Work task: What is the number of lines below that include the string "现在分词"? Provide that number alone.

Dataset entries
============================================================

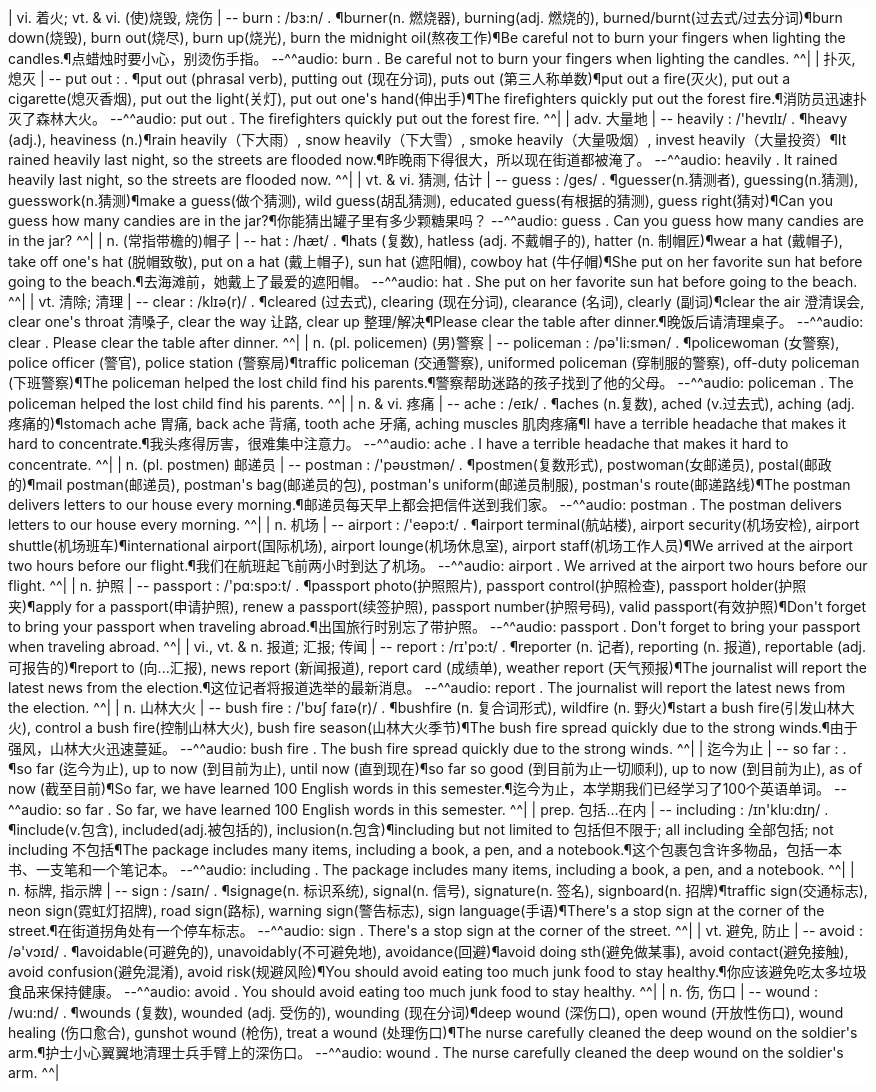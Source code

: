 | vi. 着火; vt. & vi. (使)烧毁, 烧伤 | -- burn : /bɜ:n/ . ¶burner(n. 燃烧器), burning(adj. 燃烧的), burned/burnt(过去式/过去分词)¶burn down(烧毁), burn out(烧尽), burn up(烧光), burn the midnight oil(熬夜工作)¶Be careful not to burn your fingers when lighting the candles.¶点蜡烛时要小心，别烫伤手指。 --^^audio: burn . Be careful not to burn your fingers when lighting the candles. ^^|
| 扑灭, 熄灭 | -- put out :  . ¶put out (phrasal verb), putting out (现在分词), puts out (第三人称单数)¶put out a fire(灭火), put out a cigarette(熄灭香烟), put out the light(关灯), put out one's hand(伸出手)¶The firefighters quickly put out the forest fire.¶消防员迅速扑灭了森林大火。 --^^audio: put out . The firefighters quickly put out the forest fire. ^^|
| adv. 大量地 | -- heavily : /'hevɪlɪ/ . ¶heavy (adj.), heaviness (n.)¶rain heavily（下大雨）, snow heavily（下大雪）, smoke heavily（大量吸烟）, invest heavily（大量投资）¶It rained heavily last night, so the streets are flooded now.¶昨晚雨下得很大，所以现在街道都被淹了。 --^^audio: heavily . It rained heavily last night, so the streets are flooded now. ^^|
| vt. & vi. 猜测, 估计 | -- guess : /ges/ . ¶guesser(n.猜测者), guessing(n.猜测), guesswork(n.猜测)¶make a guess(做个猜测), wild guess(胡乱猜测), educated guess(有根据的猜测), guess right(猜对)¶Can you guess how many candies are in the jar?¶你能猜出罐子里有多少颗糖果吗？ --^^audio: guess . Can you guess how many candies are in the jar? ^^|
| n. (常指带檐的)帽子 | -- hat : /hæt/ . ¶hats (复数), hatless (adj. 不戴帽子的), hatter (n. 制帽匠)¶wear a hat (戴帽子), take off one's hat (脱帽致敬), put on a hat (戴上帽子), sun hat (遮阳帽), cowboy hat (牛仔帽)¶She put on her favorite sun hat before going to the beach.¶去海滩前，她戴上了最爱的遮阳帽。 --^^audio: hat . She put on her favorite sun hat before going to the beach. ^^|
| vt. 清除; 清理 | -- clear : /klɪə(r)/ . ¶cleared (过去式), clearing (现在分词), clearance (名词), clearly (副词)¶clear the air 澄清误会, clear one's throat 清嗓子, clear the way 让路, clear up 整理/解决¶Please clear the table after dinner.¶晚饭后请清理桌子。 --^^audio: clear . Please clear the table after dinner. ^^|
| n. (pl. policemen) (男)警察 | -- policeman : /pə'li:smən/ . ¶policewoman (女警察), police officer (警官), police station (警察局)¶traffic policeman (交通警察), uniformed policeman (穿制服的警察), off-duty policeman (下班警察)¶The policeman helped the lost child find his parents.¶警察帮助迷路的孩子找到了他的父母。 --^^audio: policeman . The policeman helped the lost child find his parents. ^^|
| n. & vi. 疼痛 | -- ache : /eɪk/ . ¶aches (n.复数), ached (v.过去式), aching (adj.疼痛的)¶stomach ache 胃痛, back ache 背痛, tooth ache 牙痛, aching muscles 肌肉疼痛¶I have a terrible headache that makes it hard to concentrate.¶我头疼得厉害，很难集中注意力。 --^^audio: ache . I have a terrible headache that makes it hard to concentrate. ^^|
| n. (pl. postmen) 邮递员 | -- postman : /'pəʊstmən/ . ¶postmen(复数形式), postwoman(女邮递员), postal(邮政的)¶mail postman(邮递员), postman's bag(邮递员的包), postman's uniform(邮递员制服), postman's route(邮递路线)¶The postman delivers letters to our house every morning.¶邮递员每天早上都会把信件送到我们家。 --^^audio: postman . The postman delivers letters to our house every morning. ^^|
| n. 机场 | -- airport : /'eəpɔ:t/ . ¶airport terminal(航站楼), airport security(机场安检), airport shuttle(机场班车)¶international airport(国际机场), airport lounge(机场休息室), airport staff(机场工作人员)¶We arrived at the airport two hours before our flight.¶我们在航班起飞前两小时到达了机场。 --^^audio: airport . We arrived at the airport two hours before our flight. ^^|
| n. 护照 | -- passport : /'pɑ:spɔ:t/ . ¶passport photo(护照照片), passport control(护照检查), passport holder(护照夹)¶apply for a passport(申请护照), renew a passport(续签护照), passport number(护照号码), valid passport(有效护照)¶Don't forget to bring your passport when traveling abroad.¶出国旅行时别忘了带护照。 --^^audio: passport . Don't forget to bring your passport when traveling abroad. ^^|
| vi., vt. & n. 报道; 汇报; 传闻 | -- report : /rɪ'pɔ:t/ . ¶reporter (n. 记者), reporting (n. 报道), reportable (adj. 可报告的)¶report to (向...汇报), news report (新闻报道), report card (成绩单), weather report (天气预报)¶The journalist will report the latest news from the election.¶这位记者将报道选举的最新消息。 --^^audio: report . The journalist will report the latest news from the election. ^^|
| n. 山林大火 | -- bush fire : /'bʊʃ faɪə(r)/ . ¶bushfire (n. 复合词形式), wildfire (n. 野火)¶start a bush fire(引发山林大火), control a bush fire(控制山林大火), bush fire season(山林大火季节)¶The bush fire spread quickly due to the strong winds.¶由于强风，山林大火迅速蔓延。 --^^audio: bush fire . The bush fire spread quickly due to the strong winds. ^^|
| 迄今为止 | -- so far :  . ¶so far (迄今为止), up to now (到目前为止), until now (直到现在)¶so far so good (到目前为止一切顺利), up to now (到目前为止), as of now (截至目前)¶So far, we have learned 100 English words in this semester.¶迄今为止，本学期我们已经学习了100个英语单词。 --^^audio: so far . So far, we have learned 100 English words in this semester. ^^|
| prep. 包括…在内 | -- including : /ɪn'klu:dɪŋ/ . ¶include(v.包含), included(adj.被包括的), inclusion(n.包含)¶including but not limited to 包括但不限于; all including 全部包括; not including 不包括¶The package includes many items, including a book, a pen, and a notebook.¶这个包裹包含许多物品，包括一本书、一支笔和一个笔记本。 --^^audio: including . The package includes many items, including a book, a pen, and a notebook. ^^|
| n. 标牌, 指示牌 | -- sign : /saɪn/ . ¶signage(n. 标识系统), signal(n. 信号), signature(n. 签名), signboard(n. 招牌)¶traffic sign(交通标志), neon sign(霓虹灯招牌), road sign(路标), warning sign(警告标志), sign language(手语)¶There's a stop sign at the corner of the street.¶在街道拐角处有一个停车标志。 --^^audio: sign . There's a stop sign at the corner of the street. ^^|
| vt. 避免, 防止 | -- avoid : /ə'vɔɪd/ . ¶avoidable(可避免的), unavoidably(不可避免地), avoidance(回避)¶avoid doing sth(避免做某事), avoid contact(避免接触), avoid confusion(避免混淆), avoid risk(规避风险)¶You should avoid eating too much junk food to stay healthy.¶你应该避免吃太多垃圾食品来保持健康。 --^^audio: avoid . You should avoid eating too much junk food to stay healthy. ^^|
| n. 伤, 伤口 | -- wound : /wu:nd/ . ¶wounds (复数), wounded (adj. 受伤的), wounding (现在分词)¶deep wound (深伤口), open wound (开放性伤口), wound healing (伤口愈合), gunshot wound (枪伤), treat a wound (处理伤口)¶The nurse carefully cleaned the deep wound on the soldier's arm.¶护士小心翼翼地清理士兵手臂上的深伤口。 --^^audio: wound . The nurse carefully cleaned the deep wound on the soldier's arm. ^^|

============================================================

Problem solution: 3